Start of Block

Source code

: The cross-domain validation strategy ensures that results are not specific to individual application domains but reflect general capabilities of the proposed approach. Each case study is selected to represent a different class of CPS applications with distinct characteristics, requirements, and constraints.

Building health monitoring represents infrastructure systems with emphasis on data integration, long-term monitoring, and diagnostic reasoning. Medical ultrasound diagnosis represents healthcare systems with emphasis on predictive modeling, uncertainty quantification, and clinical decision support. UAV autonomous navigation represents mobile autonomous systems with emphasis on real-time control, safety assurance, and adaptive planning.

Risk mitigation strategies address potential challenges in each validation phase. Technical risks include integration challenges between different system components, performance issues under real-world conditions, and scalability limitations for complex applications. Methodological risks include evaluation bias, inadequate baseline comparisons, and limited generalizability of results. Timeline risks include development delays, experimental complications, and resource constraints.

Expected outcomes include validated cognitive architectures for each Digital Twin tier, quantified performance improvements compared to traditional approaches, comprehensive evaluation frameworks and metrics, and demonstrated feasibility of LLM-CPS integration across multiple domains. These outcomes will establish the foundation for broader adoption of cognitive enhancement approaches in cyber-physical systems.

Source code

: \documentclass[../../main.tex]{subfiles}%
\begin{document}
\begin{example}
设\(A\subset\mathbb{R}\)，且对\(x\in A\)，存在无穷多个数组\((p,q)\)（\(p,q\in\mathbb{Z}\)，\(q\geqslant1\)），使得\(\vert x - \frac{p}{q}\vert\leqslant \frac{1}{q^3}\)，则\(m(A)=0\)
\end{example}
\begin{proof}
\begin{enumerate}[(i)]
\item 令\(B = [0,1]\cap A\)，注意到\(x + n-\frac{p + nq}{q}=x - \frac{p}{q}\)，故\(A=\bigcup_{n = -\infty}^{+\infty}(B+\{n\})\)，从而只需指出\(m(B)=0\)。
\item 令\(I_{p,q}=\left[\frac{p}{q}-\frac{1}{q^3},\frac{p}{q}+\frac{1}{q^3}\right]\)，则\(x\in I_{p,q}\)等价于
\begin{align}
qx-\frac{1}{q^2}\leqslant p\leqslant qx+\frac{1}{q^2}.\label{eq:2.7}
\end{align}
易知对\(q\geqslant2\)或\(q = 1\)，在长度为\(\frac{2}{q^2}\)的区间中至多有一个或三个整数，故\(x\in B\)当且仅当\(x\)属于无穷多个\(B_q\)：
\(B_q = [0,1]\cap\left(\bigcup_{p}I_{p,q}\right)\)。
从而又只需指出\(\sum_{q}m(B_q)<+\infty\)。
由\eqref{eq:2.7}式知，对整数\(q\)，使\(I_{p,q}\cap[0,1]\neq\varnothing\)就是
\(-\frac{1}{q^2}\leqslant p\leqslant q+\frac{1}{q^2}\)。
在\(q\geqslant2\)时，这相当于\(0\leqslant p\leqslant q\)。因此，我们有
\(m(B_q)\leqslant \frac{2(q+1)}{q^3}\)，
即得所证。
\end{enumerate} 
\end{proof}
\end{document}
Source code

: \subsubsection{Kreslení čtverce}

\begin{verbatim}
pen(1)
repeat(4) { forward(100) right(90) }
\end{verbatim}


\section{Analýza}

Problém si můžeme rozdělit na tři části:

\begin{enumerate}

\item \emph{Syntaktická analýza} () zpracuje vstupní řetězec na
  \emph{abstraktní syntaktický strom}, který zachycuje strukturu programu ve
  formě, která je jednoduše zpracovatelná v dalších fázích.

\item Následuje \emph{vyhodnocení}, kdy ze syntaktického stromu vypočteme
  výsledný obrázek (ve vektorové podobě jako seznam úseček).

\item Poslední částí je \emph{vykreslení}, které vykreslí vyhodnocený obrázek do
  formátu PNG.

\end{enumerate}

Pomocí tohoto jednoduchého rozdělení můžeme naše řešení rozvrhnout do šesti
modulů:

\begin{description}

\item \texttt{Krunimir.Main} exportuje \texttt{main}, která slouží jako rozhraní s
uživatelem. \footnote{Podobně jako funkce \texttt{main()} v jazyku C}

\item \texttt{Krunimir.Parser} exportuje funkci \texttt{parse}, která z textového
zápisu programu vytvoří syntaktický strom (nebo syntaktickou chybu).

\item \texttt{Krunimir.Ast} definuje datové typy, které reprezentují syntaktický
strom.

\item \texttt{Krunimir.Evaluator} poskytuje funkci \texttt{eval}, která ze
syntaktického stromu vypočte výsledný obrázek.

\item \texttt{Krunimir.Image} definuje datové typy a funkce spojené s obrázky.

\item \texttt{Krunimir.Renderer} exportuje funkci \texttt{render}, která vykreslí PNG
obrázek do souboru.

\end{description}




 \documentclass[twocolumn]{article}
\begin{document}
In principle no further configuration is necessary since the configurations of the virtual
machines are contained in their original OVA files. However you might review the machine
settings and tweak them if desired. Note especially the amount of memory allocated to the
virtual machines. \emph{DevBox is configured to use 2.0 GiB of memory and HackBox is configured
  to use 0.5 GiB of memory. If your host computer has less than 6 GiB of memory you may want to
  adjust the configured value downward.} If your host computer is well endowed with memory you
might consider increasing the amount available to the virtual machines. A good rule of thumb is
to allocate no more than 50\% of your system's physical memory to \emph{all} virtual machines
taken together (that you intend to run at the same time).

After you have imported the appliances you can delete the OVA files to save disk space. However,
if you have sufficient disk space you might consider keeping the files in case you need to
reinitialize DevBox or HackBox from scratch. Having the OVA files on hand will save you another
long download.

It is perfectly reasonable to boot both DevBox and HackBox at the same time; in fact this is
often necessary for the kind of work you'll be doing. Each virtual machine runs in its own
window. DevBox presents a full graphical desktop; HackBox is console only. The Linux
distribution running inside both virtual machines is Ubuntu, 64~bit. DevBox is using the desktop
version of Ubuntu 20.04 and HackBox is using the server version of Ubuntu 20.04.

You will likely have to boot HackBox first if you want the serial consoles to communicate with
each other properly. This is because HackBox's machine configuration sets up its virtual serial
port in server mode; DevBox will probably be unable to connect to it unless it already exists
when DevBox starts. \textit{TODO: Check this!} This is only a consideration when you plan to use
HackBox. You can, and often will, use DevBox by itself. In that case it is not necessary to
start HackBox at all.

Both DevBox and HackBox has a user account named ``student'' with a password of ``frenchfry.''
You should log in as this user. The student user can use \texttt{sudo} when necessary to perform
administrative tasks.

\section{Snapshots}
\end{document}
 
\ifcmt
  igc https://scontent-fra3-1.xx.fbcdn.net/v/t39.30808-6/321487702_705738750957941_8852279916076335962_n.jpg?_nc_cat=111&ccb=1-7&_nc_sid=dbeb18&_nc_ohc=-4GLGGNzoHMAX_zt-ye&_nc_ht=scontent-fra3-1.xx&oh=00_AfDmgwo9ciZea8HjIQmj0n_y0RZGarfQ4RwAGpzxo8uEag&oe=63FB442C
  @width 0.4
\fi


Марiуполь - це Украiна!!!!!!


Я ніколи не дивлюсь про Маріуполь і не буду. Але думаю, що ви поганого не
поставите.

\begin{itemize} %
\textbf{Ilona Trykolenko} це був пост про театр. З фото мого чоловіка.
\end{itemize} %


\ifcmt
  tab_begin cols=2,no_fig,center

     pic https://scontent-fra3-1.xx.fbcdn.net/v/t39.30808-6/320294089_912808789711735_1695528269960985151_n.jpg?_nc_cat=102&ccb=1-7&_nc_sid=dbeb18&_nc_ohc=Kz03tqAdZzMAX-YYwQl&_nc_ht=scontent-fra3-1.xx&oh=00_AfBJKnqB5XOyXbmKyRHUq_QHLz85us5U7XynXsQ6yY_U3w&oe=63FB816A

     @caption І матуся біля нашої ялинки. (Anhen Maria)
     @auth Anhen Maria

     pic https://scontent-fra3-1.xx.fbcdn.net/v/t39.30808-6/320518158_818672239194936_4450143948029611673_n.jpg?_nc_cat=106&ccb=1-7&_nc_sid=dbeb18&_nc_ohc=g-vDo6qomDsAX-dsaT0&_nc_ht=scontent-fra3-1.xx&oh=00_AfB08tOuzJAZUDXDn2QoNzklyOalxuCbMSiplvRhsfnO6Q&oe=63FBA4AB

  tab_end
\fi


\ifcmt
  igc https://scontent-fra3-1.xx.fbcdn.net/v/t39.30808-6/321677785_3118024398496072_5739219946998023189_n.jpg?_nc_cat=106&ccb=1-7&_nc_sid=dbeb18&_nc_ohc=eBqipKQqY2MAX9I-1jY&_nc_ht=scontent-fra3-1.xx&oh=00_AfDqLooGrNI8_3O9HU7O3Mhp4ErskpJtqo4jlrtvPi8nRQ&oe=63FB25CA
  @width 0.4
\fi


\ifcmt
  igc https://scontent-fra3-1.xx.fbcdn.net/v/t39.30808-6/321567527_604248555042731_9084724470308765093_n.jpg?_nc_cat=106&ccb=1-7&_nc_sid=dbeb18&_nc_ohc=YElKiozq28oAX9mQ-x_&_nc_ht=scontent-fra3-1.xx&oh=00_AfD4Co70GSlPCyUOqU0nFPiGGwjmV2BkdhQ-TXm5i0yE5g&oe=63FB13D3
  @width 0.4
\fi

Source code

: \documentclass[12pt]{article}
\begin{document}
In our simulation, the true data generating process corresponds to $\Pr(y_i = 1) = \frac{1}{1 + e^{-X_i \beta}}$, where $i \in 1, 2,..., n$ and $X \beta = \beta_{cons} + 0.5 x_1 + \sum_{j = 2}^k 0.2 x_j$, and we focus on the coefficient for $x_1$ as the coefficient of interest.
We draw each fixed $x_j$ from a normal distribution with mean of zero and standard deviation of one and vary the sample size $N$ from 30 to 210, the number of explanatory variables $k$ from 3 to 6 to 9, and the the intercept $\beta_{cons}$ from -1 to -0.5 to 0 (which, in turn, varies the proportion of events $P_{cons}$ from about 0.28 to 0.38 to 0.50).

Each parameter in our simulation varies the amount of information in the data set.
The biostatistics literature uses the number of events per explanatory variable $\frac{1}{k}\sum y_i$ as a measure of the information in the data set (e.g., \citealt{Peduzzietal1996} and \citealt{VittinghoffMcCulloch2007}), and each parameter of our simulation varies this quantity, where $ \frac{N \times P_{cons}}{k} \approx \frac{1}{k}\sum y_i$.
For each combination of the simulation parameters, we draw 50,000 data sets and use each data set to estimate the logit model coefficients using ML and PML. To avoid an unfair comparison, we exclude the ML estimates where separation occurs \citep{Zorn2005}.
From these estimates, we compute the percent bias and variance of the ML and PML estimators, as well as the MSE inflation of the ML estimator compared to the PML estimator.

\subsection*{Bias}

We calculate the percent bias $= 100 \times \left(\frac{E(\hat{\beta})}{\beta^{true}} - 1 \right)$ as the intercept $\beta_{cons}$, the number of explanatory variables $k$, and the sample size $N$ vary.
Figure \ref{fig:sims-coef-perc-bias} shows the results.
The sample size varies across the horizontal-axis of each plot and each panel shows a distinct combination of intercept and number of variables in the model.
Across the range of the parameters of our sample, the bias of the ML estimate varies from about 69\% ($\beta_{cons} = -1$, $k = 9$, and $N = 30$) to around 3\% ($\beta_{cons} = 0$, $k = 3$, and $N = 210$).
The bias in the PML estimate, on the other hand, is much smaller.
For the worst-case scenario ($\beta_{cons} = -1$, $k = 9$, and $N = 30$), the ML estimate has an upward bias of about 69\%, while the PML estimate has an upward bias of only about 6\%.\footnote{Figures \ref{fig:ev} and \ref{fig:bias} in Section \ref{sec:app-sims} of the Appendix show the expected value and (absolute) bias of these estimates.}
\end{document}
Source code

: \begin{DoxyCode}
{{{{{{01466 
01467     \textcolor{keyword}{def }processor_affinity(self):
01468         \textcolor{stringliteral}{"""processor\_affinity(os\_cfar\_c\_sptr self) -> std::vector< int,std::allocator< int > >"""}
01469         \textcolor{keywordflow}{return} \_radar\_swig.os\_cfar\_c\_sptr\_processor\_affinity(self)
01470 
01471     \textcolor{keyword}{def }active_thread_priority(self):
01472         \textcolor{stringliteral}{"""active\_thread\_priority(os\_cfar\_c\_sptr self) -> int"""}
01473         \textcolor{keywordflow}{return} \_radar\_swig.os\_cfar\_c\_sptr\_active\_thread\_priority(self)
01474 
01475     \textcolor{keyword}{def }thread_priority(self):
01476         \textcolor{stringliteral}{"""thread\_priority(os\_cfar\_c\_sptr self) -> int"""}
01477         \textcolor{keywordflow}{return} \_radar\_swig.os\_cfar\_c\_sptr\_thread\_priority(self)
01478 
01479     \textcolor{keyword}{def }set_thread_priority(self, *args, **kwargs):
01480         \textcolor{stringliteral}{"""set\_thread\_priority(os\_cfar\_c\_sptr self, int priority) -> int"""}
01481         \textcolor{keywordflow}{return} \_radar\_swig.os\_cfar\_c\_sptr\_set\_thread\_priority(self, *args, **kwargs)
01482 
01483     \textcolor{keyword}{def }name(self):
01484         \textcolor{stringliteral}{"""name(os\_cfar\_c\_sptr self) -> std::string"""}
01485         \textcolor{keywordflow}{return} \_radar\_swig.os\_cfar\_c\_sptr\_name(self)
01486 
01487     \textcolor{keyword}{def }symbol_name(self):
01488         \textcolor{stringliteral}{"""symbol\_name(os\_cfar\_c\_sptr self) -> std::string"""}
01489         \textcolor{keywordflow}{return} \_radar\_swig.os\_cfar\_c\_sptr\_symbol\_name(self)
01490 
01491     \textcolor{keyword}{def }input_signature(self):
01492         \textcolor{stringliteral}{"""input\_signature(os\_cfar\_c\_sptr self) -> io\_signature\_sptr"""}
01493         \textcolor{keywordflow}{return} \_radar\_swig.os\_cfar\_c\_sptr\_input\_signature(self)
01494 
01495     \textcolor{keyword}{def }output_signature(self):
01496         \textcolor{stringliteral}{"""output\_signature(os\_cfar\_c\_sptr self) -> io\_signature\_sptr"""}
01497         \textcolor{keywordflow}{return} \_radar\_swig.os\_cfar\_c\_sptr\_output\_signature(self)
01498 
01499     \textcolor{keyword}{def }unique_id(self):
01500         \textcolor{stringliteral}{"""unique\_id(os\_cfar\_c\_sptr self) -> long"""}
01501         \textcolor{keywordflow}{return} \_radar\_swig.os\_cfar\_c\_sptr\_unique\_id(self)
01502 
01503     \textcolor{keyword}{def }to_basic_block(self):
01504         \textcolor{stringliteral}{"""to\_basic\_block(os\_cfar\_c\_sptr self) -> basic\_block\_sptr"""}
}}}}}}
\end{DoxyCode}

End of Block

Task directions: Only lines containing the word "frac" should appear in the answer, and every such line from the records above must be there.

Answer to this problem:
设\(A\subset\mathbb{R}\)，且对\(x\in A\)，存在无穷多个数组\((p,q)\)（\(p,q\in\mathbb{Z}\)，\(q\geqslant1\)），使得\(\vert x - \frac{p}{q}\vert\leqslant \frac{1}{q^3}\)，则\(m(A)=0\)
\item 令\(B = [0,1]\cap A\)，注意到\(x + n-\frac{p + nq}{q}=x - \frac{p}{q}\)，故\(A=\bigcup_{n = -\infty}^{+\infty}(B+\{n\})\)，从而只需指出\(m(B)=0\)。
\item 令\(I_{p,q}=\left[\frac{p}{q}-\frac{1}{q^3},\frac{p}{q}+\frac{1}{q^3}\right]\)，则\(x\in I_{p,q}\)等价于
qx-\frac{1}{q^2}\leqslant p\leqslant qx+\frac{1}{q^2}.\label{eq:2.7}
易知对\(q\geqslant2\)或\(q = 1\)，在长度为\(\frac{2}{q^2}\)的区间中至多有一个或三个整数，故\(x\in B\)当且仅当\(x\)属于无穷多个\(B_q\)：
\(-\frac{1}{q^2}\leqslant p\leqslant q+\frac{1}{q^2}\)。
\(m(B_q)\leqslant \frac{2(q+1)}{q^3}\)，
In our simulation, the true data generating process corresponds to $\Pr(y_i = 1) = \frac{1}{1 + e^{-X_i \beta}}$, where $i \in 1, 2,..., n$ and $X \beta = \beta_{cons} + 0.5 x_1 + \sum_{j = 2}^k 0.2 x_j$, and we focus on the coefficient for $x_1$ as the coefficient of interest.
The biostatistics literature uses the number of events per explanatory variable $\frac{1}{k}\sum y_i$ as a measure of the information in the data set (e.g., \citealt{Peduzzietal1996} and \citealt{VittinghoffMcCulloch2007}), and each parameter of our simulation varies this quantity, where $ \frac{N \times P_{cons}}{k} \approx \frac{1}{k}\sum y_i$.
We calculate the percent bias $= 100 \times \left(\frac{E(\hat{\beta})}{\beta^{true}} - 1 \right)$ as the intercept $\beta_{cons}$, the number of explanatory variables $k$, and the sample size $N$ vary.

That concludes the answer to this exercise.